Input data:
####################

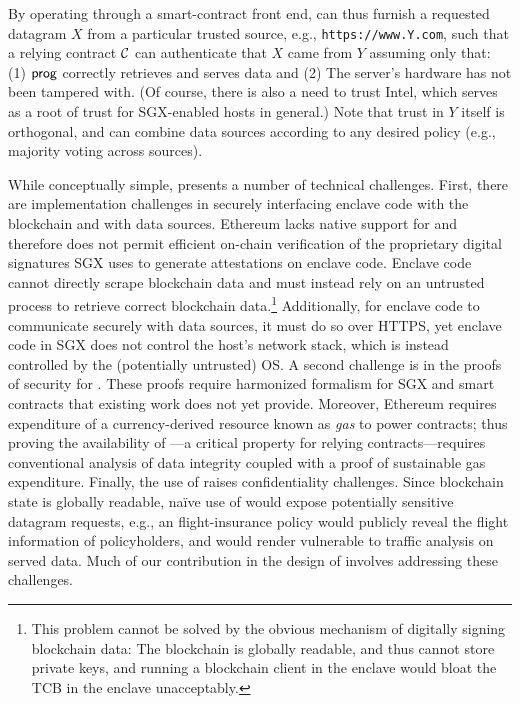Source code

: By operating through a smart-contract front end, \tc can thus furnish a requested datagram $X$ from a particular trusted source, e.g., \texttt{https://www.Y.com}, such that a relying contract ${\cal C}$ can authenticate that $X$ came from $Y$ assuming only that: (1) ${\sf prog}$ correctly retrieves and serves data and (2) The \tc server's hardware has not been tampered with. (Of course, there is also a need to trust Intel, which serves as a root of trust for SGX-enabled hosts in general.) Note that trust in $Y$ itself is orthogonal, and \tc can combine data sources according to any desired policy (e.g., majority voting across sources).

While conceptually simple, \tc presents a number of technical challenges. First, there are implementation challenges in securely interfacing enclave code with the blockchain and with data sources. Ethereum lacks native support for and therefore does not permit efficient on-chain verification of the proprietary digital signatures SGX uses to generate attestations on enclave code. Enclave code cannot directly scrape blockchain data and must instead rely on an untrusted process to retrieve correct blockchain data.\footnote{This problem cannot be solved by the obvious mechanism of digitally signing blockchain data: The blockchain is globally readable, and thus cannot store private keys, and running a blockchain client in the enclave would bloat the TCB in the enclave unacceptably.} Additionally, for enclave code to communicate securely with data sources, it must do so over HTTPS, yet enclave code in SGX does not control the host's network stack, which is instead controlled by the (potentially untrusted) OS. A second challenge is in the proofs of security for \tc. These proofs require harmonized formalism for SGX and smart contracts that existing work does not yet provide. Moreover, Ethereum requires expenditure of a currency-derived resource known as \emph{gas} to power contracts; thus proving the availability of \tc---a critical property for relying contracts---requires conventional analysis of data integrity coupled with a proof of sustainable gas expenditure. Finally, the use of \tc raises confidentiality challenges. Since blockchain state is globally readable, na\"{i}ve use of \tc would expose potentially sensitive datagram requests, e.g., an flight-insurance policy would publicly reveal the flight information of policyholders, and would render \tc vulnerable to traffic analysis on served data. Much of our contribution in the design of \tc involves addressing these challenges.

####################

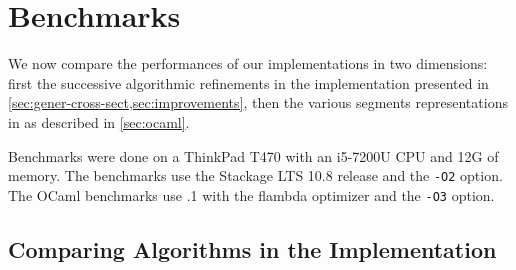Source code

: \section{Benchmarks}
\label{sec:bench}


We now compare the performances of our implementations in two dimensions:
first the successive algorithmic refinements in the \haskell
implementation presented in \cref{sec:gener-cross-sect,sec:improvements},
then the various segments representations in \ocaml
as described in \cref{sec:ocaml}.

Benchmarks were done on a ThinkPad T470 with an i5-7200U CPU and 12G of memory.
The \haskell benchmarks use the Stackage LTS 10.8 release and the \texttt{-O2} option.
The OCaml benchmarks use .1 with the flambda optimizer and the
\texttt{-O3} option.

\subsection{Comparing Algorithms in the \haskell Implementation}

####################

How to complete this task: Could you reproduce exactly the lines of the entries above, from the one with "Benchmarks were done" through the one with "Algorithms in the", and nothing else?

Problem solution:
Benchmarks were done on a ThinkPad T470 with an i5-7200U CPU and 12G of memory.
The \haskell benchmarks use the Stackage LTS 10.8 release and the \texttt{-O2} option.
The OCaml benchmarks use .1 with the flambda optimizer and the
\texttt{-O3} option.

\subsection{Comparing Algorithms in the \haskell Implementation}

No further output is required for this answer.